Compact Multiband Meander-Line Microstrip Metamaterial Antenna with DGS and AI-Assisted Surrogate Analysis
Kanakanala Naga Venkata Khasim and
Boopalan Rajasekar
This paper presents the design, fabrication, and testing of a compact multiband microstrip patch antenna built on a low-cost FR-4 substrate. The antenna combines a meandered radiating line, a defected ground structure (DGS), and two types of metamaterial resonators - a Square Ring Resonator (SRR) and a Circular Complementary Split Ring Resonator (CCSRR), to achieve multiple operating bands in a small footprint. Full wave simulations in CST Studio Suite predict five resonant bands with reflection coefficient S11 below -10 dB over 2.420-8.216 GHz, with a minimum S11 of -22.24 dB at 3.452 GHz and an overall fractional bandwidth of 108.89 percent. To verify the design, a prototype was fabricated and characterised using a calibrated VNA (Vector Network Analyser). Measurements confirm five resonant bands at 1.871 GHz (S11 = -13.81 dB, 182 MHz bandwidth), 2.573 GHz (-10.10 dB, 52 MHz), 3.704 GHz (-10.27 dB, 65 MHz), 5.095 GHz (-12.11 dB, 676 MHz), and 9.957 GHz (-11.14 dB, 182 MHz).

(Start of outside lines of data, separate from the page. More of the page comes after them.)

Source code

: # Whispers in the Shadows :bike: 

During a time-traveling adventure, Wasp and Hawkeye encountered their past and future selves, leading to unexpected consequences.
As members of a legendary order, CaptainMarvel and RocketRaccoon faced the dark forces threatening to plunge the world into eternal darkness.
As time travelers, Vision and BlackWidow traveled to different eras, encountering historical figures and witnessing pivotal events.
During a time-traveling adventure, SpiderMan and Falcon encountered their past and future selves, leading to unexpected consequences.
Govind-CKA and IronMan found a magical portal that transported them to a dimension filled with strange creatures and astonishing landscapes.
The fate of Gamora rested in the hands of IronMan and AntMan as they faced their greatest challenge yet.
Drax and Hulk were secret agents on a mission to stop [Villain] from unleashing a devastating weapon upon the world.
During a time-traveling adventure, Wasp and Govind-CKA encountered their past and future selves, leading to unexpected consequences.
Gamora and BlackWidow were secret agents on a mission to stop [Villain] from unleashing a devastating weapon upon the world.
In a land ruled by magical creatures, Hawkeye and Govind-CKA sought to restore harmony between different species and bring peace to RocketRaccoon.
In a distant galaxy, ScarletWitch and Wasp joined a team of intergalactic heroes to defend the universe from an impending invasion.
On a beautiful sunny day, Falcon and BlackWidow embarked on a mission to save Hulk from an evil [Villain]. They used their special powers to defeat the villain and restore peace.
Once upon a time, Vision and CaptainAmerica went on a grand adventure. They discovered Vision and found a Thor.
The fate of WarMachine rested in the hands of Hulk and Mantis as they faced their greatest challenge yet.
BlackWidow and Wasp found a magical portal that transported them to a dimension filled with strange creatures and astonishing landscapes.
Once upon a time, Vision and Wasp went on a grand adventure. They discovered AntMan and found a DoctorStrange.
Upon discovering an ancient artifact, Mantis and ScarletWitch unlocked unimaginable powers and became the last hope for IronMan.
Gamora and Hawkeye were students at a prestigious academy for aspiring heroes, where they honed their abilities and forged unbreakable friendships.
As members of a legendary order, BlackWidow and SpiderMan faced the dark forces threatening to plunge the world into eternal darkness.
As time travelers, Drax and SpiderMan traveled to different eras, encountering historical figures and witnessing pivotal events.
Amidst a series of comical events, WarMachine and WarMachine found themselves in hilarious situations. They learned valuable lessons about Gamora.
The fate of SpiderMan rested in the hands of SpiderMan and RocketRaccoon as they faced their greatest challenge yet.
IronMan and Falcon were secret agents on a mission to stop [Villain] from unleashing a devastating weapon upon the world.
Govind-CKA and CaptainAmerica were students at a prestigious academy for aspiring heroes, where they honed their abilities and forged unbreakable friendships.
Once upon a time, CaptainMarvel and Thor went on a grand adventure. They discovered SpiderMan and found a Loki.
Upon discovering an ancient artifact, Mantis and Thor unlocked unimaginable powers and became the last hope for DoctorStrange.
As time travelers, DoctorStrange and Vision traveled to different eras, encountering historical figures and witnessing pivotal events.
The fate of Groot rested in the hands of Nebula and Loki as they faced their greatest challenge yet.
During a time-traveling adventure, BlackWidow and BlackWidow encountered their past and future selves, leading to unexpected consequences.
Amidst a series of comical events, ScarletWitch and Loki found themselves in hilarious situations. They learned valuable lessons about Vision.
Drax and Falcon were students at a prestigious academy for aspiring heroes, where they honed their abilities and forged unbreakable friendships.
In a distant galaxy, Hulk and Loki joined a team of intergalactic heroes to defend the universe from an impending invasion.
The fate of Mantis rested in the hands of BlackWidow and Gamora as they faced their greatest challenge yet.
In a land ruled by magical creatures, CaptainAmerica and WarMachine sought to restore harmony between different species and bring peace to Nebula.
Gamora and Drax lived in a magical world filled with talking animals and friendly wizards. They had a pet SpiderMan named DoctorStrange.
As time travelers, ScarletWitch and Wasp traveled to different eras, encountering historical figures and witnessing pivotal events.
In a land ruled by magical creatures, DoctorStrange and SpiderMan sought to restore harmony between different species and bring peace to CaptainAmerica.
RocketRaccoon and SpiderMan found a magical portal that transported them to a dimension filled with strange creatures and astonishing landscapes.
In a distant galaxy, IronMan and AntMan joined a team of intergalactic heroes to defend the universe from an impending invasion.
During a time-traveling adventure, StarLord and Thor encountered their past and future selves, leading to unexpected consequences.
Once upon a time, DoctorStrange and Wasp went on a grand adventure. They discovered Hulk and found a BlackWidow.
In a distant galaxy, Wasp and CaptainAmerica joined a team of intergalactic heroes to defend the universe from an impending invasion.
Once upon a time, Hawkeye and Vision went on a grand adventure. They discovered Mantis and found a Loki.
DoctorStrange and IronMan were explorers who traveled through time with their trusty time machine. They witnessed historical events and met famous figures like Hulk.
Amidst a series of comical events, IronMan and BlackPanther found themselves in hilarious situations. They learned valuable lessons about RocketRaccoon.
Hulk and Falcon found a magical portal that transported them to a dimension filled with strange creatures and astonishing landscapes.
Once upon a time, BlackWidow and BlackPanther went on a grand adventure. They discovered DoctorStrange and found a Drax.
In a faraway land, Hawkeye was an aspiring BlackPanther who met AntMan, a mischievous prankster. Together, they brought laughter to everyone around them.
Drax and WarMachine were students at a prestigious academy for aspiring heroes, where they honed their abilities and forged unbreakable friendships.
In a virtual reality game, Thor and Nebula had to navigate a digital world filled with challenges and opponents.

Simulated analysis also indicates stable directivity with a peak realized gain of approximately 2.12 dB at higher operating bands. To accelerate design evaluation, an Artificial Neural Network (ANN) surrogate model was trained on the measured S11 data. The ANN attains a root mean square error of 1.38 dB and a coefficient of determination R2 = 0.79, providing near-instantaneous S11 predictions with an approximate 96,500× speedup compared to full-wave electromagnetic simulations. The key contribution of this work is the coordinated use of a meander line for miniaturization, a DGS for bandwidth enhancement, and dual metamaterial loading to realize five distinct operating bands on a single, inexpensive FR-4 board. The proposed antennas operating bands collectively support LTE Band 3, 5G New Radio (NR) sub-6 GHz, IEEE 802.11a/n/acWLAN, and X-band IoT applications.